**WHAT YOU WILL DO:** For this exercise, report every line of the material that includes "VKmaker".

**MATERIAL SUPPLIED:**
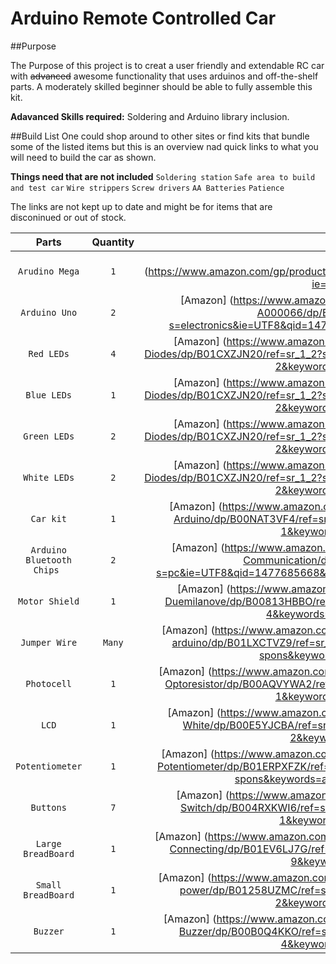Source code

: # Arduino Remote Controlled Car

##Purpose

The Purpose of this project is to creat a user friendly and extendable RC car with ~~advanced~~ awesome functionality that uses arduinos and off-the-shelf parts. A moderately skilled beginner should be able to fully assemble this kit. 

**Adavanced Skills required:** Soldering and Arduino library inclusion.

##Build List
One could shop around to other sites or find kits that bundle some of the listed items but this is an overview nad quick links to what you will need to build the car as shown.

**Things need that are not included** `Soldering station` `Safe area to build and test car` `Wire strippers` `Screw drivers` `AA Batteries` `Patience`

The links are not kept up to date and might be for items that are disconinued or out of stock.

| __Parts__ | __Quantity__ | __Links__ | 
| :--------: |:-----:| :------: |
| `Arudino Mega` |  `1` | [Amazon] (https://www.amazon.com/gp/product/B0046AMGW0/ref=oh_aui_detailpage_o02_s00?ie=UTF8&psc=1) |
| `Arduino Uno` |  `2` | [Amazon] (https://www.amazon.com/Arduino-Uno-R3-Microcontroller-A000066/dp/B008GRTSV6/ref=sr_1_3?s=electronics&ie=UTF8&qid=1477685552&sr=1-3&keywords=arduino+uno) |
| `Red LEDs` | `4` | [Amazon] (https://www.amazon.com/VKmaker-Yellow-Assorted-Emitting-Diodes/dp/B01CXZJN20/ref=sr_1_2?s=electronics&ie=UTF8&qid=1477685493&sr=1-2&keywords=arduino+led+pack) |
| `Blue LEDs` | `1` | [Amazon] (https://www.amazon.com/VKmaker-Yellow-Assorted-Emitting-Diodes/dp/B01CXZJN20/ref=sr_1_2?s=electronics&ie=UTF8&qid=1477685493&sr=1-2&keywords=arduino+led+pack) |
| `Green LEDs` | `2` | [Amazon] (https://www.amazon.com/VKmaker-Yellow-Assorted-Emitting-Diodes/dp/B01CXZJN20/ref=sr_1_2?s=electronics&ie=UTF8&qid=1477685493&sr=1-2&keywords=arduino+led+pack) |
| `White LEDs` | `2` | [Amazon] (https://www.amazon.com/VKmaker-Yellow-Assorted-Emitting-Diodes/dp/B01CXZJN20/ref=sr_1_2?s=electronics&ie=UTF8&qid=1477685493&sr=1-2&keywords=arduino+led+pack) |
| `Car kit` | `1` | [Amazon] (https://www.amazon.com/Makerfire-4-wheel-Chassis-Encoder-Arduino/dp/B00NAT3VF4/ref=sr_ph_1?ie=UTF8&qid=1477685393&sr=sr-1&keywords=arduino+car+kit) |
| `Arduino Bluetooth Chips ` | `2` | [Amazon] (https://www.amazon.com/DSD-TECH-Bluetooth-Pass-through-Communication/dp/B01G9KSAF6/ref=sr_1_9?s=pc&ie=UTF8&qid=1477685668&sr=1-9&keywords=arduino+bluetooth+master) |
| `Motor Shield` | `1` | [Amazon] (https://www.amazon.com/SainSmart-L293D-Shield-Arduino-Duemilanove/dp/B00813HBBO/ref=sr_1_4?ie=UTF8&qid=1477685798&sr=8-4&keywords=arduino+motor+shield) | 
| `Jumper Wire` | `Many` | [Amazon] (https://www.amazon.com/YGDZ-150pcs-Multicolored-Breadboard-arduino/dp/B01LXCTVZ9/ref=sr_1_2?ie=UTF8&qid=1477685855&sr=8-2-spons&keywords=jumper+wire&psc=1) |
| `Photocell` | `1` | [Amazon] (https://www.amazon.com/SUNKEE-Sensitive-Resistor-Photoresistor-Optoresistor/dp/B00AQVYWA2/ref=sr_1_1?ie=UTF8&qid=1477685875&sr=8-1&keywords=arduino+photocell) |
| `LCD` | `1` | [Amazon] (https://www.amazon.com/ESUMIC-Module-Arduino-MEGA2560-White/dp/B00E5YJCBA/ref=sr_1_2?ie=UTF8&qid=1477685888&sr=8-2&keywords=arduino+lcd) |
| `Potentiometer` | `1`| [Amazon] (https://www.amazon.com/Elegoo-Electronics-component-resistors-Potentiometer/dp/B01ERPXFZK/ref=sr_1_1?ie=UTF8&qid=1477685907&sr=8-1-spons&keywords=arduino+potentiometer&psc=1) |
| `Buttons` | `7` | [Amazon] (https://www.amazon.com/microtivity-IM206-6x6x6mm-Tact-Switch/dp/B004RXKWI6/ref=sr_1_1?ie=UTF8&qid=1477686019&sr=8-1&keywords=arduino+buttons) |
| `Large BreadBoard` | `1` | [Amazon] (https://www.amazon.com/Elegoo-Breadboard-Solderless-Distribution-Connecting/dp/B01EV6LJ7G/ref=sr_1_9?ie=UTF8&qid=1477685981&sr=8-9&keywords=breadboard) |
| `Small BreadBoard` | `1` | [Amazon] (https://www.amazon.com/Aketek-Solderless-BreadBoard-tie-points-power/dp/B01258UZMC/ref=sr_1_2?ie=UTF8&qid=1477685963&sr=8-2&keywords=small+breadboard) |
| `Buzzer` | `1` | [Amazon] (https://www.amazon.com/uxcell-Terminals-Electronic-Continuous-Buzzer/dp/B00B0Q4KKO/ref=sr_1_4?ie=UTF8&qid=1477685925&sr=8-4&keywords=arduino+buzzer) |

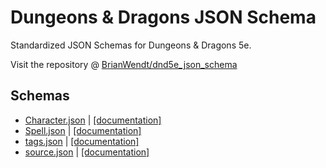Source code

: # Dungeons & Dragons JSON Schema
Standardized JSON Schemas for Dungeons &amp; Dragons 5e.

Visit the repository @ [BrianWendt/dnd5e_json_schema](https://github.com/BrianWendt/dnd5e_json_schema)
## Schemas
 - [Character.json](/Character.json) | [[documentation]](/Character.html)
 - [Spell.json](/Spell.json) | [[documentation]](/Spell.html)
 - [tags.json](/tags.json) | [[documentation]](/tags.html)
 - [source.json](/source.json) | [[documentation]](/source.html)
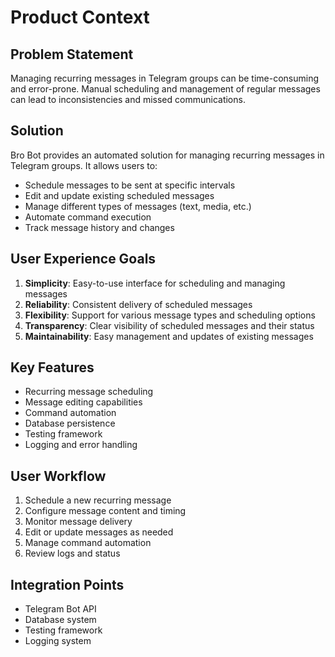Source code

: # Product Context

## Problem Statement
Managing recurring messages in Telegram groups can be time-consuming and error-prone. Manual scheduling and management of regular messages can lead to inconsistencies and missed communications.

## Solution
Bro Bot provides an automated solution for managing recurring messages in Telegram groups. It allows users to:
- Schedule messages to be sent at specific intervals
- Edit and update existing scheduled messages
- Manage different types of messages (text, media, etc.)
- Automate command execution
- Track message history and changes

## User Experience Goals
1. **Simplicity**: Easy-to-use interface for scheduling and managing messages
2. **Reliability**: Consistent delivery of scheduled messages
3. **Flexibility**: Support for various message types and scheduling options
4. **Transparency**: Clear visibility of scheduled messages and their status
5. **Maintainability**: Easy management and updates of existing messages

## Key Features
- Recurring message scheduling
- Message editing capabilities
- Command automation
- Database persistence
- Testing framework
- Logging and error handling

## User Workflow
1. Schedule a new recurring message
2. Configure message content and timing
3. Monitor message delivery
4. Edit or update messages as needed
5. Manage command automation
6. Review logs and status

## Integration Points
- Telegram Bot API
- Database system
- Testing framework
- Logging system 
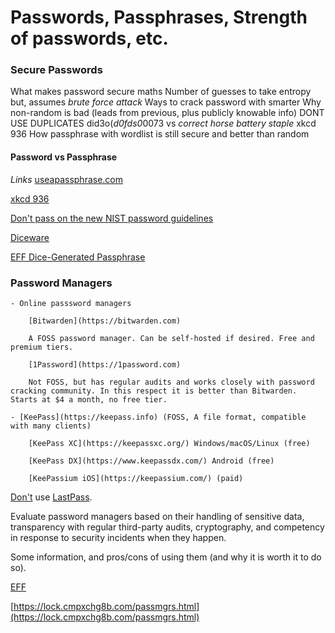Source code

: # Passwords, Passphrases, Strength of passwords, etc.

### Secure Passwords

What makes password secure
maths
Number of guesses to take
entropy
but, assumes *brute force attack*
Ways to crack password with smarter
Why non-random is bad (leads from previous, plus publicly knowable info)
DONT USE DUPLICATES
did3o(*d0fds0*0073 vs *correct horse battery staple*
xkcd 936
How passphrase with wordlist is still secure and better than random

#### Password vs Passphrase



*Links*
[useapassphrase.com](https://www.useapassphrase.com)

[xkcd 936](https://xkcd.com/936/)

[Don't pass on the new NIST password guidelines](https://auth0.com/blog/dont-pass-on-the-new-nist-password-guidelines/)

[Diceware](https://theworld.com/~reinhold/diceware.html)

[EFF Dice-Generated Passphrase](https://www.eff.org/dice)

### Password Managers

	- Online passsword managers

		[Bitwarden](https://bitwarden.com)

		A FOSS password manager. Can be self-hosted if desired. Free and premium tiers.

		[1Password](https://1password.com) 

		Not FOSS, but has regular audits and works closely with password cracking community. In this respect it is better than Bitwarden. Starts at $4 a month, no free tier.

	- [KeePass](https://keepass.info) (FOSS, A file format, compatible with many clients)

		[KeePass XC](https://keepassxc.org/) Windows/macOS/Linux (free)

		[KeePass DX](https://www.keepassdx.com/) Android (free)

		[KeePassium iOS](https://keepassium.com/) (paid)


[Don't](https://palant.info/2022/12/26/whats-in-a-pr-statement-lastpass-breach-explained/) use [LastPass](https://infosec.exchange/@epixoip/109585049354200263).

Evaluate password managers based on their handling of sensitive data, transparency with regular third-party audits, cryptography, and competency in response to security incidents when they happen.

Some information, and pros/cons of using them (and why it is worth it to do so).

[EFF](https://ssd.eff.org/module/animated-overview-using-password-managers-stay-safe-online)

[https://lock.cmpxchg8b.com/passmgrs.html](https://lock.cmpxchg8b.com/passmgrs.html)
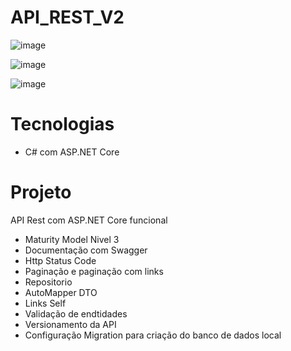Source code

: # API_REST_V2

![image](https://github.com/Leeoonaam/API_REST_V2/assets/97477931/4ce462ee-df65-4897-9d88-ebc2108c9bc2)

![image](https://github.com/Leeoonaam/API_REST_V2/assets/97477931/4954d2e3-1974-4bc9-bb0f-89880918150c)

![image](https://github.com/Leeoonaam/API_REST_V2/assets/97477931/85dfbbb3-571e-4c62-b432-6f7e645cde12)

# Tecnologias

- C# com ASP.NET Core

# Projeto
API Rest com ASP.NET Core funcional

- Maturity Model Nivel 3
- Documentação com Swagger
- Http Status Code
- Paginação e paginação com links
- Repositorio
- AutoMapper DTO
- Links Self
- Validação de endtidades
- Versionamento da API
- Configuração Migration para criação do banco de dados local

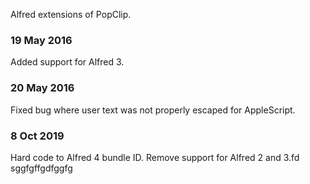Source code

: Alfred extensions of PopClip.

### 19 May 2016

Added support for Alfred 3.

### 20 May 2016

Fixed bug where user text was not properly escaped for AppleScript.

### 8 Oct 2019

Hard code to Alfred 4 bundle ID. Remove support for Alfred 2 and 3.fd
sggfgffgdfggfg
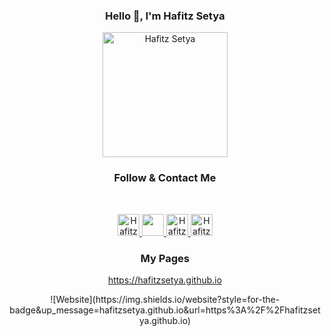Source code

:

<h3 align="center">Hello 👋, I'm Hafitz Setya</h3>

<p align="center"><a href="https://github.com/HafitzSetya"><img src="https://telegra.ph/file/e961ac905faf8c8bd32b8.png" alt="Hafitz Setya" width="200" height="200"/></a></p>

<h3 align="center">Follow & Contact Me</h3>

<br/>
<p align="center">
<a href="https://www.facebook.com/martin.rayendra">
  <img alt="Hafitz's Facebook" width="35px" src="https://image.flaticon.com/icons/svg/2111/2111342.svg" />
</a>
<a href="https://www.instagram.com/hafitzsetya_21">
  <img aalt="Hafitz's Instagram" width="35px" src="https://image.flaticon.com/icons/svg/2111/2111421.svg" />
</a>
<a href="https://t.me/hafitzXD">
  <img alt="Hafitz's Telegram" width="35px" src="https://image.flaticon.com/icons/svg/2111/2111673.svg" />
</a>
<a href="https://open.spotify.com/user/7wxw9ydcqjc4ta495h73jpcjf?si=qTLQmHMkRgGv2ktdCy6pLQ">
  <img alt="Hafitz's Spotify" width="35px" src="https://image.flaticon.com/icons/svg/2111/2111627.svg" />
</a>
</p>

<h3 align="center">My Pages</h3>

<p align="center">
  <a href="https://hafitzsetya.github.io">https://hafitzsetya.github.io</a>

<p align="center">
![Website](https://img.shields.io/website?style=for-the-badge&up_message=hafitzsetya.github.io&url=https%3A%2F%2Fhafitzsetya.github.io)
</p>
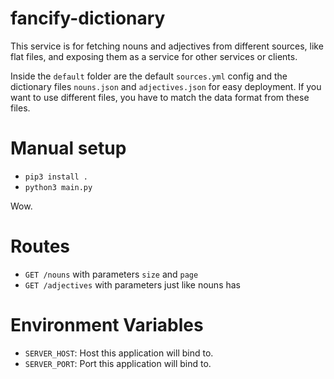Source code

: # fancify-dictionary

This service is for fetching nouns and adjectives from different sources, like flat files, and exposing them as a service for other services or clients.

Inside the `default` folder are the default `sources.yml` config and the dictionary files `nouns.json` and `adjectives.json` for easy deployment. If you want to use different files, you have to match the data format from these files.

# Manual setup

- `pip3 install .`
- `python3 main.py`

Wow.

# Routes

- `GET /nouns` with parameters `size` and `page`
- `GET /adjectives` with parameters just like nouns has

# Environment Variables

- `SERVER_HOST`: Host this application will bind to.
- `SERVER_PORT`: Port this application will bind to.
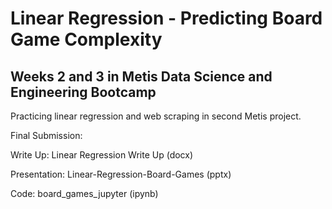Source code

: # Linear Regression - Predicting Board Game Complexity

## Weeks 2 and 3 in Metis Data Science and Engineering Bootcamp

Practicing linear regression and web scraping in second Metis project.


Final Submission: 

Write Up:   Linear Regression Write Up (docx)

Presentation: Linear-Regression-Board-Games (pptx)

Code: board_games_jupyter (ipynb)


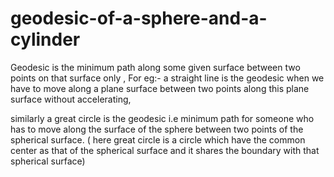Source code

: # geodesic-of-a-sphere-and-a-cylinder
Geodesic is the minimum path along some given surface between two points on that surface only ,
For eg:- a straight line is the geodesic when we have to move along a plane surface between two points along this plane surface without accelerating,

similarly a great circle is the geodesic i.e minimum path for someone who has to move along the surface of the sphere between two points of the
spherical surface.
( here great circle is a circle which have the common center as that of the spherical surface and it shares the boundary with that spherical surface)

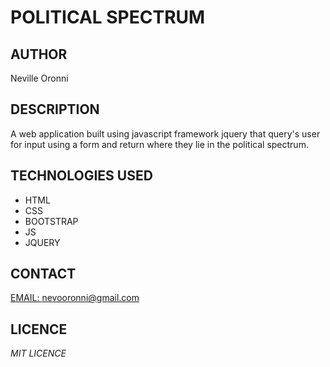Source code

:# POLITICAL SPECTRUM

## AUTHOR
Neville Oronni

## DESCRIPTION
A web application built using javascript framework jquery that query's user
for input using a form and return where they lie in the political spectrum.

## TECHNOLOGIES USED
* HTML
* CSS
* BOOTSTRAP
* JS
* JQUERY

## CONTACT
[EMAIL: nevooronni@gmail.com](nevooronni@gmail.com)

## LICENCE
*MIT LICENCE*
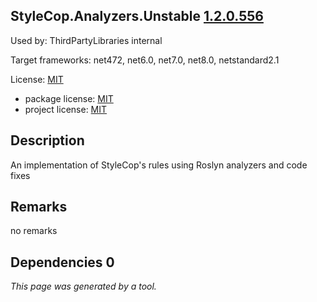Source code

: StyleCop.Analyzers.Unstable [1.2.0.556](https://www.nuget.org/packages/StyleCop.Analyzers.Unstable/1.2.0.556)
--------------------

Used by: ThirdPartyLibraries internal

Target frameworks: net472, net6.0, net7.0, net8.0, netstandard2.1

License: [MIT](../../../../licenses/mit) 

- package license: [MIT](https://licenses.nuget.org/MIT) 
- project license: [MIT](https://github.com/DotNetAnalyzers/StyleCopAnalyzers) 

Description
-----------
An implementation of StyleCop's rules using Roslyn analyzers and code fixes

Remarks
-----------
no remarks


Dependencies 0
-----------


*This page was generated by a tool.*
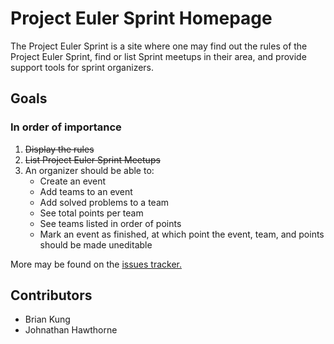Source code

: # Project Euler Sprint Homepage

The Project Euler Sprint is a site where one may find out the rules of the Project Euler Sprint, find or list Sprint meetups in their area, and provide support tools for sprint organizers.

## Goals

### In order of importance

1. <del>Display the rules</del>
2. <del>List Project Euler Sprint Meetups</del>
3. An organizer should be able to:
    - Create an event
    - Add teams to an event
    - Add solved problems to a team
    - See total points per team
    - See teams listed in order of points
    - Mark an event as finished, at which point the event, team, and points should be made uneditable

More may be found on the [issues tracker.][issues]

[issues]: https://github.com/briankung/sprint/issues?state=open

## Contributors

- Brian Kung
- Johnathan Hawthorne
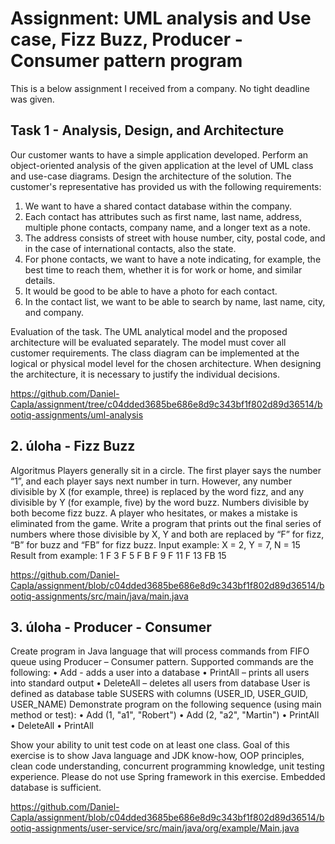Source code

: # Assignment: UML analysis and Use case, Fizz Buzz, Producer - Consumer pattern program

This is a below assignment I received from a company. No tight deadline was given.

## Task 1 - Analysis, Design, and Architecture

Our customer wants to have a simple application developed. Perform an object-oriented analysis of the given application at the level of UML class and use-case diagrams. Design the architecture of the solution.
The customer's representative has provided us with the following requirements:
1. We want to have a shared contact database within the company.
2. Each contact has attributes such as first name, last name, address, multiple phone contacts, company name, and a longer text as a note.
3. The address consists of street with house number, city, postal code, and in the case of international contacts, also the state.
4. For phone contacts, we want to have a note indicating, for example, the best time to reach them, whether it is for work or home, and similar details.
5. It would be good to be able to have a photo for each contact.
6. In the contact list, we want to be able to search by name, last name, city, and company.

Evaluation of the task.
The UML analytical model and the proposed architecture will be evaluated separately. The model must cover all customer requirements. The class diagram can be implemented at the logical or physical model level for the chosen architecture. When designing the architecture, it is necessary to justify the individual decisions.

https://github.com/Daniel-Capla/assignment/tree/c04dded3685be686e8d9c343bf1f802d89d36514/bootiq-assignments/uml-analysis

## 2. úloha - Fizz Buzz
Algoritmus
Players generally sit in a circle. The first player says the number “1”, and each player says next number in turn. However, any number divisible by X (for example, three) is replaced by the word fizz, and any divisible by Y (for example, five) by the word buzz. Numbers divisible by both become fizz buzz. A player who hesitates, or makes a mistake is eliminated from the game.
Write a program that prints out the final series of numbers where those divisible by X, Y and both are replaced by “F” for fizz, “B” for buzz and “FB” for fizz buzz.
Input example:
X = 2, Y = 7, N = 15
Result from example:
1 F 3 F 5 F B F 9 F 11 F 13 FB 15

https://github.com/Daniel-Capla/assignment/blob/c04dded3685be686e8d9c343bf1f802d89d36514/bootiq-assignments/src/main/java/main.java

## 3. úloha - Producer - Consumer
Create program in Java language that will process commands from FIFO queue using Producer – Consumer pattern.
Supported commands are the following:
•	Add  - adds a user into a database
•	PrintAll – prints all users into standard output
•	DeleteAll – deletes all users from database
User is defined as database table SUSERS with columns (USER_ID, USER_GUID, USER_NAME)
Demonstrate program on the following sequence (using main method or test):
•	Add (1, "a1", "Robert")
•	Add (2, "a2", "Martin")
•	PrintAll
•	DeleteAll
•	PrintAll

Show your ability to unit test code on at least one class.
Goal of this exercise is to show Java language and JDK know-how, OOP principles, clean code understanding, concurrent programming knowledge, unit testing experience.
Please do not use Spring framework in this exercise. Embedded database is sufficient.

https://github.com/Daniel-Capla/assignment/blob/c04dded3685be686e8d9c343bf1f802d89d36514/bootiq-assignments/user-service/src/main/java/org/example/Main.java
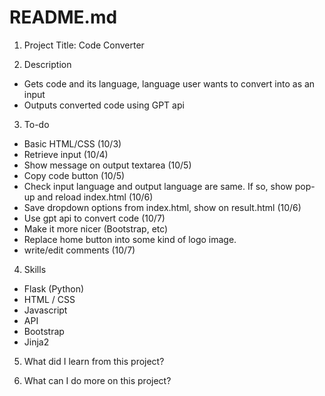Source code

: # README.md

1. Project Title: Code Converter

2. Description
 * Gets code and its language, language user wants to convert into as an input
 * Outputs converted code using GPT api

3. To-do
 * Basic HTML/CSS (10/3)
 * Retrieve input (10/4)
 * Show message on output textarea (10/5)
 * Copy code button (10/5)
 * Check input language and output language are same. If so, show pop-up and reload index.html (10/6)
 * Save dropdown options from index.html, show on result.html (10/6)
 * Use gpt api to convert code (10/7)
 * Make it more nicer (Bootstrap, etc)
 * Replace home button into some kind of logo image.
 * write/edit comments (10/7)


4. Skills
 * Flask (Python)
 * HTML / CSS
 * Javascript
 * API
 * Bootstrap
 * Jinja2

 5. What did I learn from this project?

 6. What can I do more on this project?
 
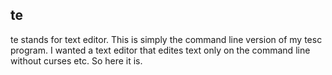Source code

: ## te

te stands for text editor. This is simply the command line version of my tesc program.
I wanted a text editor that edites text only on the command line without curses etc. So here it is.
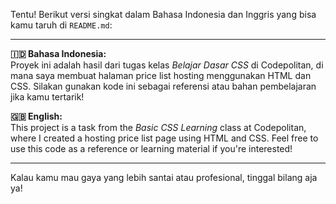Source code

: Tentu! Berikut versi singkat dalam Bahasa Indonesia dan Inggris yang bisa kamu taruh di `README.md`:

---

**🇮🇩 Bahasa Indonesia:**  
Proyek ini adalah hasil dari tugas kelas *Belajar Dasar CSS* di Codepolitan, di mana saya membuat halaman price list hosting menggunakan HTML dan CSS. Silakan gunakan kode ini sebagai referensi atau bahan pembelajaran jika kamu tertarik!

**🇬🇧 English:**  
This project is a task from the *Basic CSS Learning* class at Codepolitan, where I created a hosting price list page using HTML and CSS. Feel free to use this code as a reference or learning material if you're interested!

---

Kalau kamu mau gaya yang lebih santai atau profesional, tinggal bilang aja ya!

**RESPONSE AREA:**
| `Red LEDs` | `4` | [Amazon] (https://www.amazon.com/VKmaker-Yellow-Assorted-Emitting-Diodes/dp/B01CXZJN20/ref=sr_1_2?s=electronics&ie=UTF8&qid=1477685493&sr=1-2&keywords=arduino+led+pack) |
| `Blue LEDs` | `1` | [Amazon] (https://www.amazon.com/VKmaker-Yellow-Assorted-Emitting-Diodes/dp/B01CXZJN20/ref=sr_1_2?s=electronics&ie=UTF8&qid=1477685493&sr=1-2&keywords=arduino+led+pack) |
| `Green LEDs` | `2` | [Amazon] (https://www.amazon.com/VKmaker-Yellow-Assorted-Emitting-Diodes/dp/B01CXZJN20/ref=sr_1_2?s=electronics&ie=UTF8&qid=1477685493&sr=1-2&keywords=arduino+led+pack) |
| `White LEDs` | `2` | [Amazon] (https://www.amazon.com/VKmaker-Yellow-Assorted-Emitting-Diodes/dp/B01CXZJN20/ref=sr_1_2?s=electronics&ie=UTF8&qid=1477685493&sr=1-2&keywords=arduino+led+pack) |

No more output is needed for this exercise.